Sulfated Glycans Inhibit Coagulation Factors

Sulfated glycans were assayed for their serpin-mediated inhibitory activity against IIa and Xa using effective concentrations of 10 nM of AT (# HCATIII-0120, Haematologic Technologies) or 25 nM HCII (# HCII-0190, Haematologic Technologies), 2 nM of IIa (# HCT-0020, Haematologic Technologies) or factor Xa (# HCXA-0060, Haematologic Technologies), and 0 to 100 μg/ml of sulfated glycans in 100 μl of TS/PEG buffer (20 mM Tris–HCl, 0.15 M NaCl, and 1.0 mg/ml PEG 8000, pH 7.4) as reported earlier (77 ). Sulfated glycans (10 μl) at varying concentrations were dispensed into a 96-well microtiter plate, followed by the addition of 40 μl AT (25 nM) or HCII (25 nM). A 50 μl aliquot of IIa (4 nM) or Xa (4 nM) was added last to initiate the reaction. The plate was then immediately incubated at 37 °C for 1 min.
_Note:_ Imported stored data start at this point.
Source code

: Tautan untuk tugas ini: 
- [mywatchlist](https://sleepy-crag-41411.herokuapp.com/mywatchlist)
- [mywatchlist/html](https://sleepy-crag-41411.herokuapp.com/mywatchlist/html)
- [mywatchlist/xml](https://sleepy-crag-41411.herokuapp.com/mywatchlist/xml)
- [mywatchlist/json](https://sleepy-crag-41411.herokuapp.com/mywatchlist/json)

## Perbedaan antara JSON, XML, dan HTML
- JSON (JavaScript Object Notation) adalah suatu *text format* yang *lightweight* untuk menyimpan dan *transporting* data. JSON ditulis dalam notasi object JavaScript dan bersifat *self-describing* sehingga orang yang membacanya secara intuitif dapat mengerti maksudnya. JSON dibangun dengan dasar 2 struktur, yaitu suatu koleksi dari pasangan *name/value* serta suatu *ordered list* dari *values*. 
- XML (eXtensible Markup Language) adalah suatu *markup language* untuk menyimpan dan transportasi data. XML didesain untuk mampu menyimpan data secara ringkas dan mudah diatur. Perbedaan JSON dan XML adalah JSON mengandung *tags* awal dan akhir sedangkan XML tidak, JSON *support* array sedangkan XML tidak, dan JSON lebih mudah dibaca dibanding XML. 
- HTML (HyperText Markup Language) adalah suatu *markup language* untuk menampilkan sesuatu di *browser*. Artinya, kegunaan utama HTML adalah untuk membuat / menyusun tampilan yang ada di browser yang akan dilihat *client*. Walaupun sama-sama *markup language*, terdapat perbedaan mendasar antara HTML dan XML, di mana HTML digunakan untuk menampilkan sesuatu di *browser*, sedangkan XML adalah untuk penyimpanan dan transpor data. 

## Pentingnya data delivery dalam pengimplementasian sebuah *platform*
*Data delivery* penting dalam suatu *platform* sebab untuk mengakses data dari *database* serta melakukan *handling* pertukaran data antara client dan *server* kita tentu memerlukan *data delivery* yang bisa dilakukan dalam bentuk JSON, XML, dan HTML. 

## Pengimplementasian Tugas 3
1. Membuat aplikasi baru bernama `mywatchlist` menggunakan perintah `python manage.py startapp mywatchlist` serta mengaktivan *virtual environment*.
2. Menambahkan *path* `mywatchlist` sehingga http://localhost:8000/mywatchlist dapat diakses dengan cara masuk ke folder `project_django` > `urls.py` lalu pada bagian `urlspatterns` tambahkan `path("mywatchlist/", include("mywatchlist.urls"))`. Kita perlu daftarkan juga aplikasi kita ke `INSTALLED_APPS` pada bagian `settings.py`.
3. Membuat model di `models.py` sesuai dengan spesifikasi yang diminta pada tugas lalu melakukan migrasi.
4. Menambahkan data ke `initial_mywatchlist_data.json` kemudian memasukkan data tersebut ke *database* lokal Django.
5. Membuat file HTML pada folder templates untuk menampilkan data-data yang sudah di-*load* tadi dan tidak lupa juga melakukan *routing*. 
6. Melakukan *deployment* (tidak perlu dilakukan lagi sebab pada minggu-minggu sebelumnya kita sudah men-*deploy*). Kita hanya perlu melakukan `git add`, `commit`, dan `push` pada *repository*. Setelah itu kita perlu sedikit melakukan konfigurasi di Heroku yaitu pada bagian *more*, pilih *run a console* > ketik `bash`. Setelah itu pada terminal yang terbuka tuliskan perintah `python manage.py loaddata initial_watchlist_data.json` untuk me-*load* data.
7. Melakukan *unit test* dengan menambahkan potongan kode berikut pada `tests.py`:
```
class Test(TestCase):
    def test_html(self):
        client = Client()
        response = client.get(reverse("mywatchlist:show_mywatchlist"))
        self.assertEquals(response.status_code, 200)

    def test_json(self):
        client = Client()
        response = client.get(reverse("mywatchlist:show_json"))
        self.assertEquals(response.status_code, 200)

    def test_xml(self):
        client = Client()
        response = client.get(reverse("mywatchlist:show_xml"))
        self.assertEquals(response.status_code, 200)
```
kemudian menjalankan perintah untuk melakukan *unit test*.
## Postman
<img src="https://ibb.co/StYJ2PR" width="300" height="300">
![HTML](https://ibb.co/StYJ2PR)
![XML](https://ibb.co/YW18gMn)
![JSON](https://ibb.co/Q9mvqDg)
This was followed by the addition of 25 μl of chromogenic substrate S-2238 (# S820324, Chromogenix) for IIa or CS–11 (32 (link)) (# 229011, Hyphen-BioMed) for factor Xa. Absorbances were then measured at 405 nm for 300 s at an interval of 15 s. Wells without sulfated glycans served as controls and IIa/Xa activity in the control was considered 100%. Residual activity in treated wells was calculated relative to that observed in control wells. Heparin (180 IU/mg) was used in all assays as a positive control.